#### WHAT THIS TASK INVOLVES:
From top to bottom, write out the listing exactly.

#### EXTRACTED DATA:
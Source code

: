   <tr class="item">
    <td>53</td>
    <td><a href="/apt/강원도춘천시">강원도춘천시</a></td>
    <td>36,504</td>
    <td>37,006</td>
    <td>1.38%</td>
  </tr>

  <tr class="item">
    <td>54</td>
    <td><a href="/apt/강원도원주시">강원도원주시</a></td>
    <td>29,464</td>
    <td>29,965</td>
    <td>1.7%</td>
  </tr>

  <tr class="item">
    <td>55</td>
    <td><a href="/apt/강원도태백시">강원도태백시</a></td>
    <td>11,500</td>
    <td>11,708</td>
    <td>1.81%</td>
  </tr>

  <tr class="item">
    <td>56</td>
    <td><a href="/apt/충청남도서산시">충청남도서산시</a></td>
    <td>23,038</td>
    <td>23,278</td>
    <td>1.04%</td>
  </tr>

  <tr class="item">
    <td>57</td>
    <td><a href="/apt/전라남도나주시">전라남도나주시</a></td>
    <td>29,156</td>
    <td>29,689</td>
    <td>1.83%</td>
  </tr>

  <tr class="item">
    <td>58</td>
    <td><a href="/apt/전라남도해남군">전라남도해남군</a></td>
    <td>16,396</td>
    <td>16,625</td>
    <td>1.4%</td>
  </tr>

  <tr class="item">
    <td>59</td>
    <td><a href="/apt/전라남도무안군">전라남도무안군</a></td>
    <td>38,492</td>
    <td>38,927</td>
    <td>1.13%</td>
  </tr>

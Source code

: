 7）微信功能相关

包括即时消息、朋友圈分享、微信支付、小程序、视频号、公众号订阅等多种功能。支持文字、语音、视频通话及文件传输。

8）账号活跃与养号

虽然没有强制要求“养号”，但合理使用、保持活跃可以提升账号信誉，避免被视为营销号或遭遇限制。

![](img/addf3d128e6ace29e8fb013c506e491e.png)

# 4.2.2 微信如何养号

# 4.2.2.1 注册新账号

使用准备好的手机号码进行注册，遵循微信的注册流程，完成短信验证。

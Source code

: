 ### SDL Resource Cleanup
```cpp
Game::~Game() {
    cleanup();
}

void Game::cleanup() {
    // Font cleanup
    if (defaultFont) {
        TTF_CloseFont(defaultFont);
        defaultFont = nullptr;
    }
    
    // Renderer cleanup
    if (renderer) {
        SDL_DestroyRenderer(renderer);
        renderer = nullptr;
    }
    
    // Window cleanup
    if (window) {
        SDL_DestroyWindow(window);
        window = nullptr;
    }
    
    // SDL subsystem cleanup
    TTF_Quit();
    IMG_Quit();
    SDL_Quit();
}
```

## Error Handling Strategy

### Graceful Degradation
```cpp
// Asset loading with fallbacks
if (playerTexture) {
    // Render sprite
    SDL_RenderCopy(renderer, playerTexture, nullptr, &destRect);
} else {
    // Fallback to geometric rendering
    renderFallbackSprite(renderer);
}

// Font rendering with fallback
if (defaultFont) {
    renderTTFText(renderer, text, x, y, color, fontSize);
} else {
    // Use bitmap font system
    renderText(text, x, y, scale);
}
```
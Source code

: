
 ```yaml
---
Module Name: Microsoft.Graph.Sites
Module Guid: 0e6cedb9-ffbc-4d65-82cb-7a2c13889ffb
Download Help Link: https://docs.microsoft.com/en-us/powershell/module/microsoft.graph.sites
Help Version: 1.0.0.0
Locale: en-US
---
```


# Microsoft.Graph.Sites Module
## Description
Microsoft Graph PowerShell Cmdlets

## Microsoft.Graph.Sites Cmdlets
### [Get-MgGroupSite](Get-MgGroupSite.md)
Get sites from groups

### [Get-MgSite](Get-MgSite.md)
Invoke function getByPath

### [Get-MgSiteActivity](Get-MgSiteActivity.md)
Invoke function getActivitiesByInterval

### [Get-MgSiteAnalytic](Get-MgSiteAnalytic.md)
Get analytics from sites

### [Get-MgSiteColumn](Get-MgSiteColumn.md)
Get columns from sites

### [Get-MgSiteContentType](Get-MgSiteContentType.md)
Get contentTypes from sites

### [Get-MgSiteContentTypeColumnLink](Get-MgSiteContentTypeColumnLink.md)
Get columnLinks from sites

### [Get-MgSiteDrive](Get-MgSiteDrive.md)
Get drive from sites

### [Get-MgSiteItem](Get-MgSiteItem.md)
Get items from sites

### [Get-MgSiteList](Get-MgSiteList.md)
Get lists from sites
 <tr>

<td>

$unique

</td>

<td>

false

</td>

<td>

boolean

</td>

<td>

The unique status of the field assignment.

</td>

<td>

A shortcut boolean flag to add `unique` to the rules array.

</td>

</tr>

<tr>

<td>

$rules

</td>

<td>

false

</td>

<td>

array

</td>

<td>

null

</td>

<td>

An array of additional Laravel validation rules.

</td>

#### EXERCISE RESULT:
Source code

:   <tr class="item">
    <td>53</td>
    <td><a href="/apt/강원도춘천시">강원도춘천시</a></td>
    <td>36,504</td>
    <td>37,006</td>
    <td>1.38%</td>
  </tr>

  <tr class="item">
    <td>54</td>
    <td><a href="/apt/강원도원주시">강원도원주시</a></td>
    <td>29,464</td>
    <td>29,965</td>
    <td>1.7%</td>
  </tr>

  <tr class="item">
    <td>55</td>
    <td><a href="/apt/강원도태백시">강원도태백시</a></td>
    <td>11,500</td>
    <td>11,708</td>
    <td>1.81%</td>
  </tr>

  <tr class="item">
    <td>56</td>
    <td><a href="/apt/충청남도서산시">충청남도서산시</a></td>
    <td>23,038</td>
    <td>23,278</td>
    <td>1.04%</td>
  </tr>

  <tr class="item">
    <td>57</td>
    <td><a href="/apt/전라남도나주시">전라남도나주시</a></td>
    <td>29,156</td>
    <td>29,689</td>
    <td>1.83%</td>
  </tr>

  <tr class="item">
    <td>58</td>
    <td><a href="/apt/전라남도해남군">전라남도해남군</a></td>
    <td>16,396</td>
    <td>16,625</td>
    <td>1.4%</td>
  </tr>

  <tr class="item">
    <td>59</td>
    <td><a href="/apt/전라남도무안군">전라남도무안군</a></td>
    <td>38,492</td>
    <td>38,927</td>
    <td>1.13%</td>
  </tr>

Source code

: 7）微信功能相关

包括即时消息、朋友圈分享、微信支付、小程序、视频号、公众号订阅等多种功能。支持文字、语音、视频通话及文件传输。

8）账号活跃与养号

虽然没有强制要求“养号”，但合理使用、保持活跃可以提升账号信誉，避免被视为营销号或遭遇限制。

![](img/addf3d128e6ace29e8fb013c506e491e.png)

# 4.2.2 微信如何养号

# 4.2.2.1 注册新账号

使用准备好的手机号码进行注册，遵循微信的注册流程，完成短信验证。

Source code

: ### SDL Resource Cleanup
```cpp
Game::~Game() {
    cleanup();
}

void Game::cleanup() {
    // Font cleanup
    if (defaultFont) {
        TTF_CloseFont(defaultFont);
        defaultFont = nullptr;
    }
    
    // Renderer cleanup
    if (renderer) {
        SDL_DestroyRenderer(renderer);
        renderer = nullptr;
    }
    
    // Window cleanup
    if (window) {
        SDL_DestroyWindow(window);
        window = nullptr;
    }
    
    // SDL subsystem cleanup
    TTF_Quit();
    IMG_Quit();
    SDL_Quit();
}
```

## Error Handling Strategy

### Graceful Degradation
```cpp
// Asset loading with fallbacks
if (playerTexture) {
    // Render sprite
    SDL_RenderCopy(renderer, playerTexture, nullptr, &destRect);
} else {
    // Fallback to geometric rendering
    renderFallbackSprite(renderer);
}

// Font rendering with fallback
if (defaultFont) {
    renderTTFText(renderer, text, x, y, color, fontSize);
} else {
    // Use bitmap font system
    renderText(text, x, y, scale);
}
```
Source code

:
 ```yaml
---
Module Name: Microsoft.Graph.Sites
Module Guid: 0e6cedb9-ffbc-4d65-82cb-7a2c13889ffb
Download Help Link: https://docs.microsoft.com/en-us/powershell/module/microsoft.graph.sites
Help Version: 1.0.0.0
Locale: en-US
---
```


# Microsoft.Graph.Sites Module
## Description
Microsoft Graph PowerShell Cmdlets

## Microsoft.Graph.Sites Cmdlets
### [Get-MgGroupSite](Get-MgGroupSite.md)
Get sites from groups

### [Get-MgSite](Get-MgSite.md)
Invoke function getByPath

### [Get-MgSiteActivity](Get-MgSiteActivity.md)
Invoke function getActivitiesByInterval

### [Get-MgSiteAnalytic](Get-MgSiteAnalytic.md)
Get analytics from sites

### [Get-MgSiteColumn](Get-MgSiteColumn.md)
Get columns from sites

### [Get-MgSiteContentType](Get-MgSiteContentType.md)
Get contentTypes from sites

### [Get-MgSiteContentTypeColumnLink](Get-MgSiteContentTypeColumnLink.md)
Get columnLinks from sites

### [Get-MgSiteDrive](Get-MgSiteDrive.md)
Get drive from sites

### [Get-MgSiteItem](Get-MgSiteItem.md)
Get items from sites

### [Get-MgSiteList](Get-MgSiteList.md)
Get lists from sites
 <tr>

<td>

$unique

</td>

<td>

false

</td>

<td>

boolean

</td>

<td>

The unique status of the field assignment.

</td>

<td>

A shortcut boolean flag to add `unique` to the rules array.

</td>

</tr>

<tr>

<td>

$rules

</td>

<td>

false

</td>

<td>

array

</td>

<td>

null

</td>

<td>

An array of additional Laravel validation rules.

</td>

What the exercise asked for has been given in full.